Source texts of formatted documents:
═══

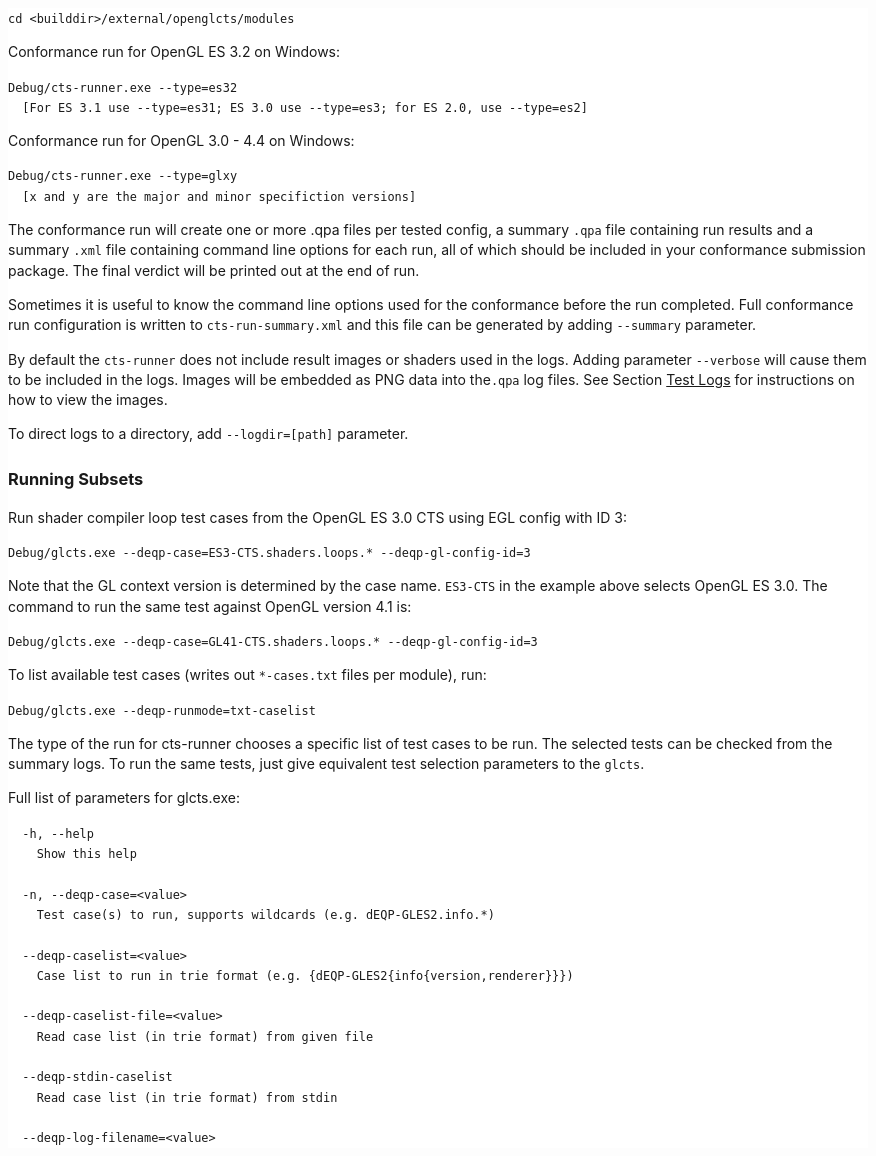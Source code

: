 	cd <builddir>/external/openglcts/modules


Conformance run for OpenGL ES 3.2 on Windows:

	Debug/cts-runner.exe --type=es32
	  [For ES 3.1 use --type=es31; ES 3.0 use --type=es3; for ES 2.0, use --type=es2]


Conformance run for OpenGL 3.0 - 4.4 on Windows:

	Debug/cts-runner.exe --type=glxy
	  [x and y are the major and minor specifiction versions]


The conformance run will create one or more .qpa files per tested config, a
summary `.qpa` file containing run results and a summary `.xml` file containing
command line options for each run, all of which should be included in your
conformance submission package. The final verdict will be printed out at
the end of run.

Sometimes it is useful to know the command line options used for the conformance
before the run completed. Full conformance run configuration is written
to `cts-run-summary.xml` and this file can be generated by adding `--summary`
parameter.

By default the `cts-runner` does not include result images or shaders used in
the logs. Adding parameter `--verbose` will cause them to be included in
the logs. Images will be embedded as PNG data into the`.qpa` log files.
See Section [Test Logs](#test-logs) for instructions on how to view the images.

To direct logs to a directory, add `--logdir=[path]` parameter.

### Running Subsets

Run shader compiler loop test cases from the OpenGL ES 3.0 CTS using EGL config with ID 3:

	Debug/glcts.exe --deqp-case=ES3-CTS.shaders.loops.* --deqp-gl-config-id=3


Note that the GL context version is determined by the case name. `ES3-CTS` in
the example above selects OpenGL ES 3.0. The command to run the same test
against OpenGL version 4.1 is:

	Debug/glcts.exe --deqp-case=GL41-CTS.shaders.loops.* --deqp-gl-config-id=3

To list available test cases (writes out `*-cases.txt` files per module), run:

	Debug/glcts.exe --deqp-runmode=txt-caselist

The type of the run for cts-runner chooses a specific list of test cases to
be run. The selected tests can be checked from the summary logs. To run
the same tests, just give equivalent test selection parameters to the `glcts`.

Full list of parameters for glcts.exe:
```
  -h, --help
    Show this help

  -n, --deqp-case=<value>
    Test case(s) to run, supports wildcards (e.g. dEQP-GLES2.info.*)

  --deqp-caselist=<value>
    Case list to run in trie format (e.g. {dEQP-GLES2{info{version,renderer}}})

  --deqp-caselist-file=<value>
    Read case list (in trie format) from given file

  --deqp-stdin-caselist
    Read case list (in trie format) from stdin

  --deqp-log-filename=<value>
```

═══

WORK INSTRUCTIONS: Take the line that contains "### Running Subsets" and each line after it through the end of the records, and repeat them all exactly. Nothing else.

REPLY TO THE TASK:
### Running Subsets

Run shader compiler loop test cases from the OpenGL ES 3.0 CTS using EGL config with ID 3:

	Debug/glcts.exe --deqp-case=ES3-CTS.shaders.loops.* --deqp-gl-config-id=3


Note that the GL context version is determined by the case name. `ES3-CTS` in
the example above selects OpenGL ES 3.0. The command to run the same test
against OpenGL version 4.1 is:

	Debug/glcts.exe --deqp-case=GL41-CTS.shaders.loops.* --deqp-gl-config-id=3

To list available test cases (writes out `*-cases.txt` files per module), run:

	Debug/glcts.exe --deqp-runmode=txt-caselist

The type of the run for cts-runner chooses a specific list of test cases to
be run. The selected tests can be checked from the summary logs. To run
the same tests, just give equivalent test selection parameters to the `glcts`.

Full list of parameters for glcts.exe:
```
  -h, --help
    Show this help

  -n, --deqp-case=<value>
    Test case(s) to run, supports wildcards (e.g. dEQP-GLES2.info.*)

  --deqp-caselist=<value>
    Case list to run in trie format (e.g. {dEQP-GLES2{info{version,renderer}}})

  --deqp-caselist-file=<value>
    Read case list (in trie format) from given file

  --deqp-stdin-caselist
    Read case list (in trie format) from stdin

  --deqp-log-filename=<value>
```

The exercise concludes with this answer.